TASK GOAL - The required lines are those that contain "problem"; pull them out of the data and copy them.

PROVIDED DATA -
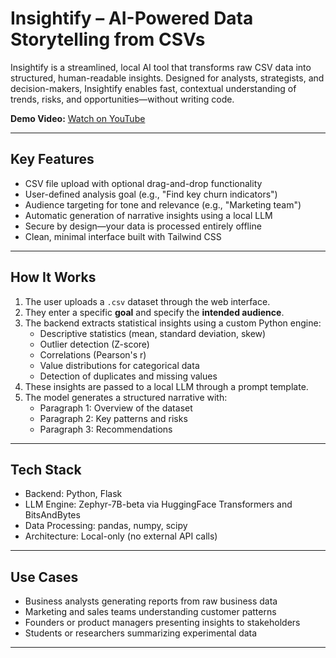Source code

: # Insightify – AI-Powered Data Storytelling from CSVs

Insightify is a streamlined, local AI tool that transforms raw CSV data into structured, human-readable insights. Designed for analysts, strategists, and decision-makers, Insightify enables fast, contextual understanding of trends, risks, and opportunities—without writing code.

**Demo Video:** [Watch on YouTube](https://youtu.be/G_MMJpKSuwg)

---

## Key Features

- CSV file upload with optional drag-and-drop functionality
- User-defined analysis goal (e.g., "Find key churn indicators")
- Audience targeting for tone and relevance (e.g., "Marketing team")
- Automatic generation of narrative insights using a local LLM
- Secure by design—your data is processed entirely offline
- Clean, minimal interface built with Tailwind CSS

---


## How It Works

1. The user uploads a `.csv` dataset through the web interface.
2. They enter a specific **goal** and specify the **intended audience**.
3. The backend extracts statistical insights using a custom Python engine:
   - Descriptive statistics (mean, standard deviation, skew)
   - Outlier detection (Z-score)
   - Correlations (Pearson's r)
   - Value distributions for categorical data
   - Detection of duplicates and missing values
4. These insights are passed to a local LLM through a prompt template.
5. The model generates a structured narrative with:
   - Paragraph 1: Overview of the dataset
   - Paragraph 2: Key patterns and risks
   - Paragraph 3: Recommendations

---

## Tech Stack

- Backend: Python, Flask
- LLM Engine: Zephyr-7B-beta via HuggingFace Transformers and BitsAndBytes
- Data Processing: pandas, numpy, scipy
- Architecture: Local-only (no external API calls)

---

## Use Cases

- Business analysts generating reports from raw business data
- Marketing and sales teams understanding customer patterns
- Founders or product managers presenting insights to stakeholders
- Students or researchers summarizing experimental data

---
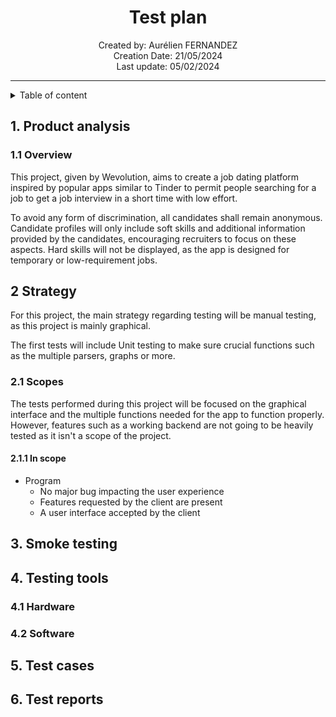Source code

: 
<h1 align="center"> Test plan </h1>

<p align="center"> 
Created by: Aurélien FERNANDEZ <br> Creation Date: 21/05/2024 <br> Last update: 05/02/2024
</p>

___

<details>

<summary>Table of content</summary>

- [1. Product analysis](#1-product-analysis)
  - [1.1 Overview](#11-overview)
- [2 Strategy](#2-strategy)
  - [2.1 Scopes](#21-scopes)
    - [2.1.1 In scope](#211-in-scope)
- [3. Smoke testing](#3-smoke-testing)
- [4. Testing tools](#4-testing-tools)
  - [4.1 Hardware](#41-hardware)
  - [4.2 Software](#42-software)
- [5. Test cases](#5-test-cases)
- [6. Test reports](#6-test-reports)


</details>

## 1. Product analysis

### 1.1 Overview


This project, given by Wevolution, aims to create a job dating platform inspired by popular apps similar to Tinder to permit people searching for a job to get a job interview in a short time with low effort. 

To avoid any form of discrimination, all candidates shall remain anonymous. Candidate profiles will only include soft skills and additional information provided by the candidates, encouraging recruiters to focus on these aspects. Hard skills will not be displayed, as the app is designed for temporary or low-requirement jobs.

## 2 Strategy

For this project, the main strategy regarding testing will be manual testing, as this project is mainly graphical. 

The first tests will include Unit testing to make sure crucial functions such as the multiple parsers, graphs or more. 

### 2.1 Scopes 

The tests performed during this project will be focused on the graphical interface and the multiple functions needed for the app to function properly. However, features such as a working backend are not going to be heavily tested as it isn't a scope of the project.

#### 2.1.1 In scope

- Program
  - No major bug impacting the user experience
  - Features requested by the client are present
  - A user interface accepted by the client

## 3. Smoke testing

## 4. Testing tools

### 4.1 Hardware

### 4.2 Software

## 5. Test cases

## 6. Test reports


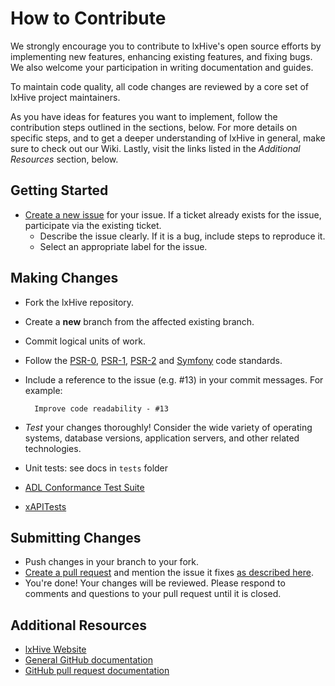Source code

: # How to Contribute

We strongly encourage you to contribute to lxHive's open source efforts by implementing new features,
enhancing existing features, and fixing bugs. We also welcome your participation
in writing documentation and guides.

To maintain code quality, all code changes are reviewed by a core set of lxHive project
maintainers.

As you have ideas for features you want to implement, follow the contribution
steps outlined in the sections, below. For more details on specific steps, and
to get a deeper understanding of lxHive in general, make sure to check out our Wiki.
Lastly, visit the links listed in the *Additional Resources* section, below.

## Getting Started

* [Create a new issue](https://github.com/g3i/lxHive/issues/new) for your issue. If a ticket
already exists for the issue, participate via the existing ticket.
  * Describe the issue clearly. If it is a bug, include steps to reproduce it.
  * Select an appropriate label for the issue.

## Making Changes

* Fork the lxHive repository.
* Create a **new** branch from the affected existing branch.
* Commit logical units of work.
* Follow the [PSR-0](https://github.com/php-fig/fig-standards/blob/master/accepted/PSR-0.md),
[PSR-1](https://github.com/php-fig/fig-standards/blob/master/accepted/PSR-1-basic-coding-standard.md),
[PSR-2](https://github.com/php-fig/fig-standards/blob/master/accepted/PSR-2-coding-style-guide.md) and
[Symfony](http://symfony.com/doc/current/contributing/code/standards.html) code standards.
* Include a reference to the issue (e.g. #13) in your commit messages.
For example:

        Improve code readability - #13

* *Test* your changes thoroughly! Consider the wide variety of operating systems, database versions, application servers, and other related technologies.

* Unit tests: see docs in `tests` folder
* [ADL Conformance Test Suite](https://github.com/adlnet/lrs-conformance-test-suite)
* [xAPITests](https://github.com/sraka1/xAPITests)

## Submitting Changes

* Push changes in your branch to your fork.
* [Create a pull request](https://github.com/g3i/lxHive/compare) and mention the issue it fixes [as described here](https://github.com/blog/1506-closing-issues-via-pull-requests).
* You're done! Your changes will be reviewed. Please respond to comments and questions to your pull request until it is closed.

## Additional Resources

* [lxHive Website](http://www.lxhive.com/)
* [General GitHub documentation](http://help.github.com/)
* [GitHub pull request
documentation](http://help.github.com/send-pull-requests/)
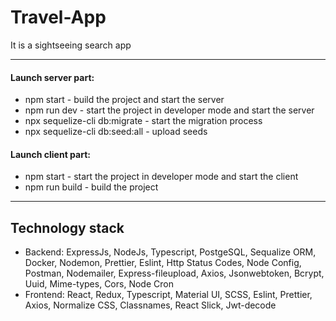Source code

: # Travel-App
It is a sightseeing search app
***
#### Launch server part:
- npm start - build the project and start the server
- npm run dev - start the project in developer mode and start the server
- npx sequelize-cli db:migrate - start the migration process
- npx sequelize-cli db:seed:all - upload seeds
#### Launch client part:
- npm start - start the project in developer mode and start the client
- npm run build - build the project
***
## Technology stack
- Backend: ExpressJs, NodeJs, Typescript, PostgeSQL, Sequalize ORM, Docker, Nodemon, Prettier, Eslint, Http Status Codes, Node Config, Postman, Nodemailer, Express-fileupload, Axios, Jsonwebtoken, Bcrypt, Uuid, Mime-types, Cors, Node Cron
- Frontend: React, Redux, Typescript, Material UI, SCSS, Eslint, Prettier, Axios, Normalize CSS, Classnames, React Slick, Jwt-decode
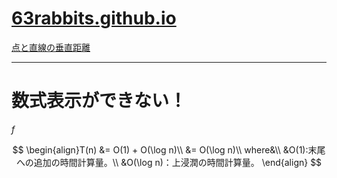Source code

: # [63rabbits.github.io](https://63rabbits.github.io)

[点と直線の垂直距離](next/x.html)


---

数式表示ができない！
===

$f$

$$
\begin{align}T(n) &= O(1) + O(\log n)\\
&= O(\log n)\\
where&\\
&O(1):末尾への追加の時間計算量。\\
&O(\log n)：上浸潤の時間計算量。
\end{align}
$$



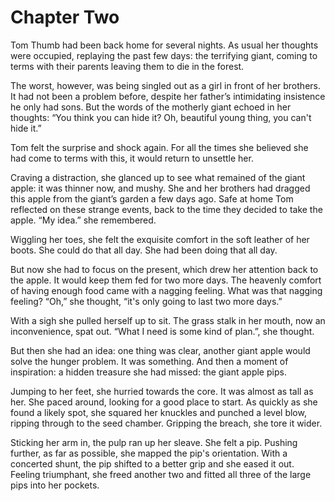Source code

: # Chapter Two

Tom Thumb had been back home for several nights. As usual her thoughts were occupied, replaying the past few days: the terrifying giant, coming to terms with their parents leaving them to die in the forest.

The worst, however, was being singled out as a girl in front of her brothers. It had not been a problem before, despite her father’s intimidating insistence he only had sons. But the words of the motherly giant echoed in her thoughts: “You think you can hide it? Oh, beautiful young thing, you can't hide it.”

Tom felt the surprise and shock again. For all the times she believed she had come to terms with this, it would return to unsettle her.

Craving a distraction, she glanced up to see what remained of the giant apple: it was thinner now, and mushy. She and her brothers had dragged this apple from the giant’s garden a few days ago. Safe at home Tom reflected on these strange events, back to the time they decided to take the apple. “My idea.” she remembered.

Wiggling her toes, she felt the exquisite comfort in the soft leather of her boots. She could do that all day. She had been doing that all day.

But now she had to focus on the present, which drew her attention back to the apple. It would keep them fed for two more days. The heavenly comfort of having enough food came with a nagging feeling. What was that nagging feeling? “Oh,” she thought, “it's only going to last two more days.”

With a sigh she pulled herself up to sit. The grass stalk in her mouth, now an inconvenience, spat out. “What I need is some kind of plan.”, she thought.

But then she had an idea: one thing was clear, another giant apple would solve the hunger problem. It was something. And then a moment of inspiration: a hidden treasure she had missed: the giant apple pips.

Jumping to her feet, she hurried towards the core. It was almost as tall as her. She paced around, looking for a good place to start. As quickly as she found a likely spot, she squared her knuckles and punched a level blow, ripping through to the seed chamber. Gripping the breach, she tore it wider.

Sticking her arm in, the pulp ran up her sleave. She felt a pip. Pushing further, as far as possible, she mapped the pip's orientation. With a concerted shunt, the pip shifted to a better grip and she eased it out. Feeling triumphant, she freed another two and fitted all three of the large pips into her pockets.
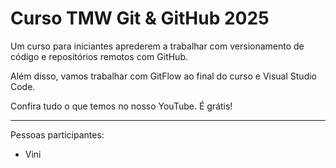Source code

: # Curso TMW Git & GitHub 2025

Um curso para iniciantes aprederem a trabalhar com versionamento de código e repositórios remotos com GitHub.

Além disso, vamos trabalhar com GitFlow ao final do curso e Visual Studio Code.

Confira tudo o que temos no nosso YouTube. É grátis!

-----

Pessoas participantes:

- Vini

FINISHED TASK -
The worst, however, was being singled out as a girl in front of her brothers. It had not been a problem before, despite her father’s intimidating insistence he only had sons. But the words of the motherly giant echoed in her thoughts: “You think you can hide it? Oh, beautiful young thing, you can't hide it.”
But then she had an idea: one thing was clear, another giant apple would solve the hunger problem. It was something. And then a moment of inspiration: a hidden treasure she had missed: the giant apple pips.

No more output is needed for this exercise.